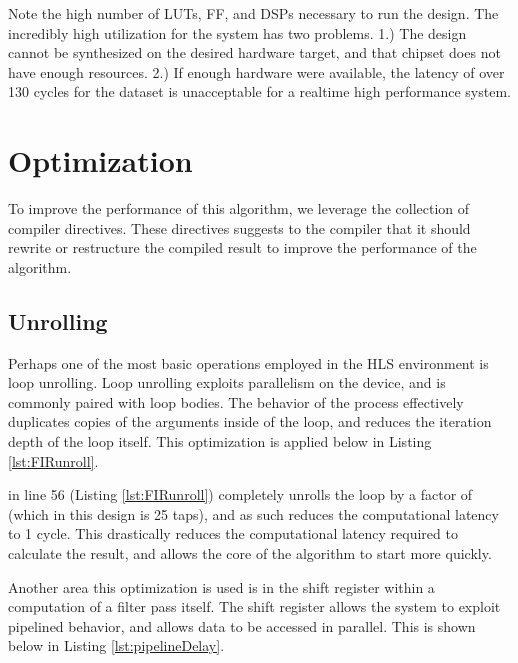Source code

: \documentclass[11pt]{report}
\begin{document}
 Note the high number of LUTs, FF, and DSPs necessary to run the design. The incredibly high utilization for the system has two problems. 1.) The design cannot be synthesized on the desired hardware target, and that chipset does not have enough resources. 2.) If enough hardware were available, the latency of over 130 cycles for the dataset is unacceptable for a realtime high performance system.
 
 \section{Optimization}
 To improve the performance of this algorithm, we leverage the  collection of compiler directives. These directives suggests to the compiler that it should rewrite or restructure the compiled result to improve the performance of the algorithm.
 
 \subsection{Unrolling}
Perhaps one of the most basic operations employed in the HLS environment is loop unrolling. Loop unrolling exploits parallelism on the device, and is commonly paired with  loop bodies. The behavior of the process effectively duplicates copies of the arguments inside of the loop, and reduces the iteration depth of the loop itself. This optimization is applied below in Listing \ref{lst:FIRunroll}.

\begin{singlespace}
    
\end{singlespace}

 in line 56 (Listing \ref{lst:FIRunroll}) completely unrolls the loop by a factor of  (which in this design is 25 taps), and as such reduces the computational latency to 1 cycle. This drastically reduces the computational latency required to calculate the result, and allows the core of the algorithm to start more quickly.

Another area this optimization is used is in the shift register within a computation of a filter pass itself. The shift register allows the system to exploit pipelined behavior, and allows data to be accessed in parallel. This is shown below in Listing \ref{lst:pipelineDelay}.
\end{document}
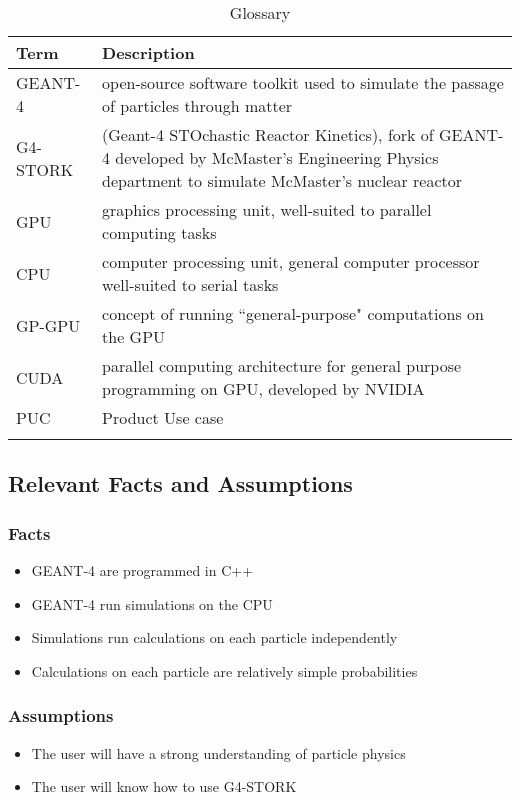 \documentclass[12pt]{article}
\begin{document}
\begin{table}[h]
\centering
\caption{Glossary}
\begin{tabularx}{\textwidth}{l|X}
\Xhline{2\arrayrulewidth}
\bf Term & \bf Description\\
\hline
GEANT-4 & open-source software toolkit used to simulate the passage of particles through matter\\\hline
G4-STORK & (Geant-4 STOchastic Reactor Kinetics), fork of GEANT-4 developed by McMaster's Engineering Physics department to simulate McMaster's nuclear reactor\\\hline
GPU & graphics processing unit, well-suited to parallel computing tasks\\\hline
CPU & computer processing unit, general computer processor well-suited to serial tasks\\\hline
GP-GPU & concept of running ``general-purpose" computations on the GPU\\\hline
CUDA & parallel computing architecture for general purpose programming on GPU, developed by NVIDIA\\\hline
PUC & Product Use case\\
\Xhline{2\arrayrulewidth}
\end{tabularx}
\end{table}

\subsection{Relevant Facts and Assumptions} %
\subsubsection{Facts}
\begin{itemize}
\item GEANT-4 are programmed in C++
\item GEANT-4 run simulations on the CPU
\item Simulations run calculations on each particle independently
\item Calculations on each particle are relatively simple probabilities
\end{itemize}

\subsubsection{Assumptions}
\begin{itemize}
\item The user will have a strong understanding of particle physics
\item The user will know how to use G4-STORK
\end{itemize}
\end{document}
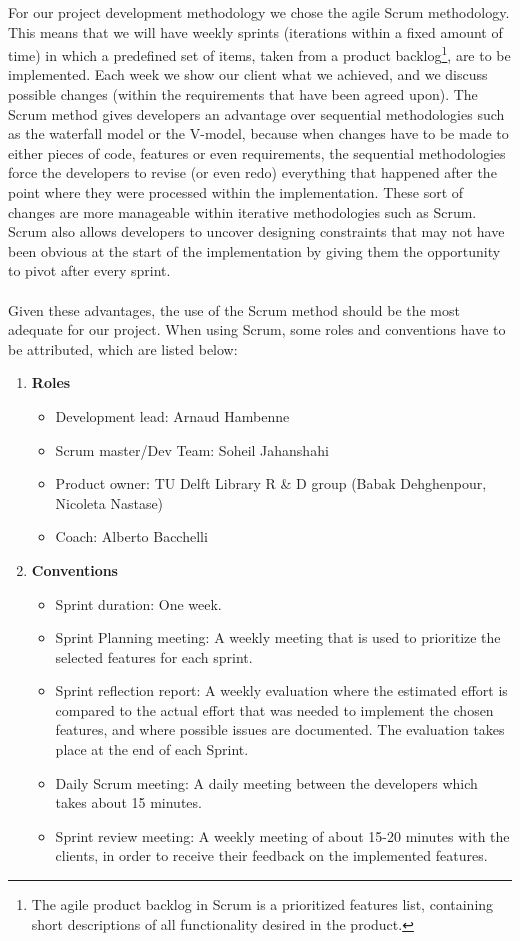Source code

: For our project development methodology we chose the agile Scrum methodology. This means that we will have weekly sprints (iterations within a fixed amount of time) in which a predefined set of items, taken from a product backlog\footnote{The agile product backlog in Scrum is a prioritized features list, containing short descriptions of all functionality desired in the product.\cite{backlog} }, are to be implemented. Each week we show our client what we achieved, and we discuss possible changes (within the requirements that have been agreed upon). The Scrum method gives developers an advantage over sequential methodologies such as the waterfall model or the V-model, because when changes have to be made to either pieces of code, features or even requirements, the sequential methodologies force the developers to revise (or even redo) everything that happened after the point where they were processed within the implementation. These sort of changes are more manageable within iterative methodologies such as Scrum. Scrum also allows developers to uncover designing constraints that may not have been obvious at the start of the implementation by giving them the opportunity to pivot after every sprint. \\\\
Given these advantages, the use of the Scrum method should be the most adequate for our project. When using Scrum, some roles and conventions have to be attributed, which are listed below:

\begin{enumerate}
	\item \textbf{Roles}
		\begin{itemize}
			\item Development lead: Arnaud Hambenne
			\item Scrum master/Dev Team: Soheil Jahanshahi
			\item Product owner: TU Delft Library R \& D group  (Babak Dehghenpour, Nicoleta Nastase)
			\item Coach: Alberto Bacchelli
		\end{itemize}
		\newpage
	\item \textbf{Conventions}	
\begin{itemize}
		\item Sprint duration: One week.
		\item Sprint Planning meeting: A weekly meeting that is used to prioritize the selected features for each sprint. 
		\item Sprint reflection report: A weekly evaluation where the estimated effort is compared to the actual effort that was needed to implement the chosen features, and where possible issues are documented. The evaluation takes place at the end of each Sprint.
		\item Daily Scrum meeting: A daily meeting between the developers which takes about 15 minutes.
		\item Sprint review meeting: A weekly meeting of about 15-20 minutes with the clients, in order to receive their feedback on the implemented features.
\end{itemize}
\end{enumerate}


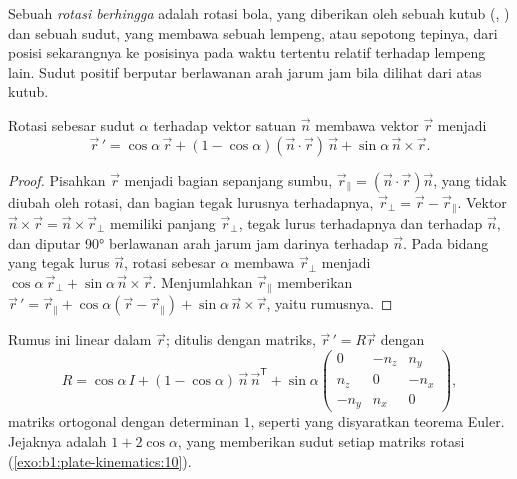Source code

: \begin{definition}\label{def:b1:plate-kinematics:finite-rotation}
Sebuah \emph{rotasi berhingga} adalah rotasi bola, yang diberikan oleh sebuah kutub (, ) dan sebuah sudut, yang membawa sebuah lempeng, atau sepotong tepinya, dari posisi sekarangnya ke posisinya pada waktu tertentu relatif terhadap lempeng lain. Sudut positif berputar berlawanan arah jarum jam bila dilihat dari atas kutub.
\end{definition}

\begin{proposition}\label{prop:b1:plate-kinematics:rodrigues}
Rotasi sebesar sudut $\alpha$ terhadap vektor satuan $\vec n$ membawa vektor
$\vec r$ menjadi
\[
  \vec r\,' = \cos\alpha\,\vec r + (1 - \cos\alpha)(\vec n\cdot\vec r)\,\vec n
  + \sin\alpha\,\vec n\times\vec r .
\]
\end{proposition}

\begin{proof}
Pisahkan $\vec r$ menjadi bagian sepanjang sumbu, $\vec r_\parallel =
(\vec n\cdot\vec r)\vec n$, yang tidak diubah oleh rotasi, dan bagian tegak lurusnya
terhadapnya, $\vec r_\perp = \vec r - \vec r_\parallel$. Vektor
$\vec n\times\vec r = \vec n\times\vec r_\perp$ memiliki panjang $\vec r_\perp$,
tegak lurus terhadapnya dan terhadap $\vec n$, dan diputar \ang{90} berlawanan arah jarum jam darinya terhadap $\vec n$. Pada bidang yang tegak lurus $\vec n$, rotasi sebesar
$\alpha$ membawa $\vec r_\perp$ menjadi $\cos\alpha\,\vec r_\perp +
\sin\alpha\,\vec n\times\vec r$. Menjumlahkan $\vec r_\parallel$ memberikan $\vec r\,' =
\vec r_\parallel + \cos\alpha(\vec r - \vec r_\parallel) + \sin\alpha\,
\vec n\times\vec r$, yaitu rumusnya.
\end{proof}

Rumus ini linear dalam $\vec r$; ditulis dengan matriks, $\vec r\,' = R\vec r$
dengan
\[
  R = \cos\alpha\,I + (1 - \cos\alpha)\,\vec n\,\vec n^{\mathsf T}
  + \sin\alpha
  \begin{pmatrix} 0 & -n_z & n_y\\ n_z & 0 & -n_x\\ -n_y & n_x & 0\end{pmatrix},
\]
matriks ortogonal dengan determinan $1$, seperti yang disyaratkan teorema Euler. Jejaknya adalah $1 + 2\cos\alpha$, yang memberikan sudut setiap matriks rotasi (\cref{exo:b1:plate-kinematics:10}).

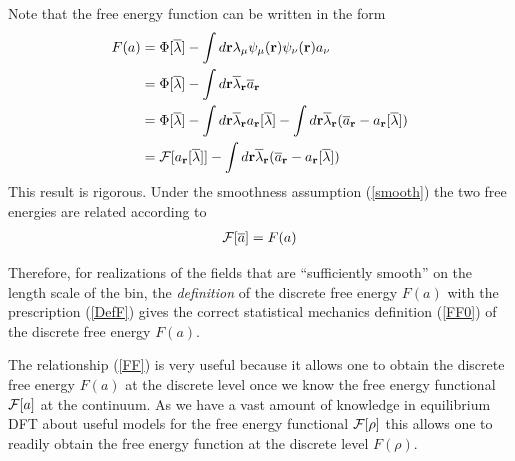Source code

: \documentclass[b5paper,openright,11pt]{book}
\begin{document}
\begin{appendices}
Note that the free energy function can be written in the form
\begin{align}
  F(a) &=\Phi[\overline{\lambda}]-\int d{\bf r}\lambda_\mu\psi_\mu({\bf r})\psi_\nu({\bf r})a_\nu
\nonumber\\
&=\Phi[\overline{\lambda}]-\int d{\bf r}\overline{\lambda}_{\bf r}\overline{a}_{\bf r}
\nonumber\\
&=\Phi[\overline{\lambda}]-\int d{\bf r}\overline{\lambda}_{\bf r}a_{\bf r}[\overline{\lambda}]
-\int d{\bf r}\overline{\lambda}_{\bf r}(\overline{a}_{\bf r}-a_{\bf r}[\overline{\lambda}])
\nonumber\\
&={\cal F}[a_{\bf r}[\overline{\lambda}]]-\int d{\bf r}\overline{\lambda}_{\bf r}(\overline{a}_{\bf r}-a_{\bf r}[\overline{\lambda}])
\end{align}
This result is rigorous. Under the smoothness assumption (\ref{smooth})
the two free energies are related according to
\begin{align}
  {\cal F}[\overline{a}]={F}(a)
\label{FF}
\end{align}

Therefore, for realizations of the fields that
are  ``sufficiently smooth''  on  the  length scale  of  the bin,  the
\textit{definition}  of  the  discrete  free energy  $F(a)$  with  the
prescription  (\ref{DefF})  gives  the correct  statistical  mechanics
definition (\ref{FF0}) of the discrete free energy ${F}(a)$.

The relationship (\ref{FF}) is very useful because it allows one to obtain
the discrete free energy $F(a)$ at the discrete level once we know the
free energy  functional ${\cal F}[a]$ at  the continuum. As we  have a
vast amount  of knowledge in  equilibrium DFT about useful  models for
the free  energy functional  ${\cal F}[\rho]$  this allows one to readily
obtain the free energy function at the discrete level $F(\rho)$.



\end{appendices}
\end{document}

----

Where the word "subsubsection" appears in a line of the listing, that line is counted once; give the total alone.

2